- [What is being asked]: Retype the records exactly, with nothing added or dropped.

Saved data entries:
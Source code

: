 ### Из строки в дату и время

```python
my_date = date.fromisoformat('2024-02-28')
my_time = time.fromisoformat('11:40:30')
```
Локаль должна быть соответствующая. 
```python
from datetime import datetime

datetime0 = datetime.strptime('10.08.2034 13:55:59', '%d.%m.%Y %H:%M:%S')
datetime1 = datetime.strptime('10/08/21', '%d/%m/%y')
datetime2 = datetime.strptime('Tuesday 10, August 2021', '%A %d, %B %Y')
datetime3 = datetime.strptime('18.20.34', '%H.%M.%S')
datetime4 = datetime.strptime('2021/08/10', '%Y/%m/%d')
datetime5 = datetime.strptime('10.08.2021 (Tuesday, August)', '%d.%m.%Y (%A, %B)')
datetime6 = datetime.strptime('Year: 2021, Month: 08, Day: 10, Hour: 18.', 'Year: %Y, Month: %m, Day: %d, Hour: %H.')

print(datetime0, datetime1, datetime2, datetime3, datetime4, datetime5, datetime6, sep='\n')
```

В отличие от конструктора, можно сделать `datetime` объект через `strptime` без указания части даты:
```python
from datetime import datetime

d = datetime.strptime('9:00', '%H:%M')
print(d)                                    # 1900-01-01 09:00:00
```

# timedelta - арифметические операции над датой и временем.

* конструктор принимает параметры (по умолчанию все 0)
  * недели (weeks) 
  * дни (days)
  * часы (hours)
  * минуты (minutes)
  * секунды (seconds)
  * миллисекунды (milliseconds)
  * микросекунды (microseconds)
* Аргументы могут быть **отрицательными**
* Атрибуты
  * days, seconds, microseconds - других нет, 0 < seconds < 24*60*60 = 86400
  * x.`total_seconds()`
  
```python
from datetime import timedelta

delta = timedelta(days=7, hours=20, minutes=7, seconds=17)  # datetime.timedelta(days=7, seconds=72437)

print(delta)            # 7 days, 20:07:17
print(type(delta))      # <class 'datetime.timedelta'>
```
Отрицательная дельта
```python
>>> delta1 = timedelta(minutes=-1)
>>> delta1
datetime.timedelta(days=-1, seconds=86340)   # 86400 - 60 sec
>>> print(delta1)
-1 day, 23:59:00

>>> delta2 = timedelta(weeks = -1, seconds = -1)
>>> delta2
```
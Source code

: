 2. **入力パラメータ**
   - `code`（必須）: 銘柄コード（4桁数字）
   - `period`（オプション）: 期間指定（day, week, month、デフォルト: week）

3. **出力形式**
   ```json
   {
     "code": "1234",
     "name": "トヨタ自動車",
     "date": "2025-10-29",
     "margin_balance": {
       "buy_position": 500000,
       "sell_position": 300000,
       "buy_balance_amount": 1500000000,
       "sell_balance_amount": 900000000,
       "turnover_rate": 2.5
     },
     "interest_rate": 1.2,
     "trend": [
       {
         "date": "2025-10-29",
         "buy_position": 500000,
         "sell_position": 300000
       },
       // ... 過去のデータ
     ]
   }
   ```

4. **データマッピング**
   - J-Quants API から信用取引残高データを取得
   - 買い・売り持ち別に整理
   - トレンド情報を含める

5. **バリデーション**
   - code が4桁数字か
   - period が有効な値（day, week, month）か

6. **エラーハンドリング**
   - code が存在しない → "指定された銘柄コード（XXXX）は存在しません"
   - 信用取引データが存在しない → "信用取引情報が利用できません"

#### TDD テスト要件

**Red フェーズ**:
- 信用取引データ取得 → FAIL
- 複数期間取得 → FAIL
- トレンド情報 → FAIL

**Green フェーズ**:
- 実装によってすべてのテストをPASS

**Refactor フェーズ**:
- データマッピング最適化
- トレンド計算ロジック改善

- [The completed task]:
Source code

: ### Из строки в дату и время

```python
my_date = date.fromisoformat('2024-02-28')
my_time = time.fromisoformat('11:40:30')
```
Локаль должна быть соответствующая. 
```python
from datetime import datetime

datetime0 = datetime.strptime('10.08.2034 13:55:59', '%d.%m.%Y %H:%M:%S')
datetime1 = datetime.strptime('10/08/21', '%d/%m/%y')
datetime2 = datetime.strptime('Tuesday 10, August 2021', '%A %d, %B %Y')
datetime3 = datetime.strptime('18.20.34', '%H.%M.%S')
datetime4 = datetime.strptime('2021/08/10', '%Y/%m/%d')
datetime5 = datetime.strptime('10.08.2021 (Tuesday, August)', '%d.%m.%Y (%A, %B)')
datetime6 = datetime.strptime('Year: 2021, Month: 08, Day: 10, Hour: 18.', 'Year: %Y, Month: %m, Day: %d, Hour: %H.')

print(datetime0, datetime1, datetime2, datetime3, datetime4, datetime5, datetime6, sep='\n')
```

В отличие от конструктора, можно сделать `datetime` объект через `strptime` без указания части даты:
```python
from datetime import datetime

d = datetime.strptime('9:00', '%H:%M')
print(d)                                    # 1900-01-01 09:00:00
```

# timedelta - арифметические операции над датой и временем.

* конструктор принимает параметры (по умолчанию все 0)
  * недели (weeks) 
  * дни (days)
  * часы (hours)
  * минуты (minutes)
  * секунды (seconds)
  * миллисекунды (milliseconds)
  * микросекунды (microseconds)
* Аргументы могут быть **отрицательными**
* Атрибуты
  * days, seconds, microseconds - других нет, 0 < seconds < 24*60*60 = 86400
  * x.`total_seconds()`
  
```python
from datetime import timedelta

delta = timedelta(days=7, hours=20, minutes=7, seconds=17)  # datetime.timedelta(days=7, seconds=72437)

print(delta)            # 7 days, 20:07:17
print(type(delta))      # <class 'datetime.timedelta'>
```
Отрицательная дельта
```python
>>> delta1 = timedelta(minutes=-1)
>>> delta1
datetime.timedelta(days=-1, seconds=86340)   # 86400 - 60 sec
>>> print(delta1)
-1 day, 23:59:00

>>> delta2 = timedelta(weeks = -1, seconds = -1)
>>> delta2
```
Source code

: 2. **入力パラメータ**
   - `code`（必須）: 銘柄コード（4桁数字）
   - `period`（オプション）: 期間指定（day, week, month、デフォルト: week）

3. **出力形式**
   ```json
   {
     "code": "1234",
     "name": "トヨタ自動車",
     "date": "2025-10-29",
     "margin_balance": {
       "buy_position": 500000,
       "sell_position": 300000,
       "buy_balance_amount": 1500000000,
       "sell_balance_amount": 900000000,
       "turnover_rate": 2.5
     },
     "interest_rate": 1.2,
     "trend": [
       {
         "date": "2025-10-29",
         "buy_position": 500000,
         "sell_position": 300000
       },
       // ... 過去のデータ
     ]
   }
   ```

4. **データマッピング**
   - J-Quants API から信用取引残高データを取得
   - 買い・売り持ち別に整理
   - トレンド情報を含める

5. **バリデーション**
   - code が4桁数字か
   - period が有効な値（day, week, month）か

6. **エラーハンドリング**
   - code が存在しない → "指定された銘柄コード（XXXX）は存在しません"
   - 信用取引データが存在しない → "信用取引情報が利用できません"

#### TDD テスト要件

**Red フェーズ**:
- 信用取引データ取得 → FAIL
- 複数期間取得 → FAIL
- トレンド情報 → FAIL

**Green フェーズ**:
- 実装によってすべてのテストをPASS

**Refactor フェーズ**:
- データマッピング最適化
- トレンド計算ロジック改善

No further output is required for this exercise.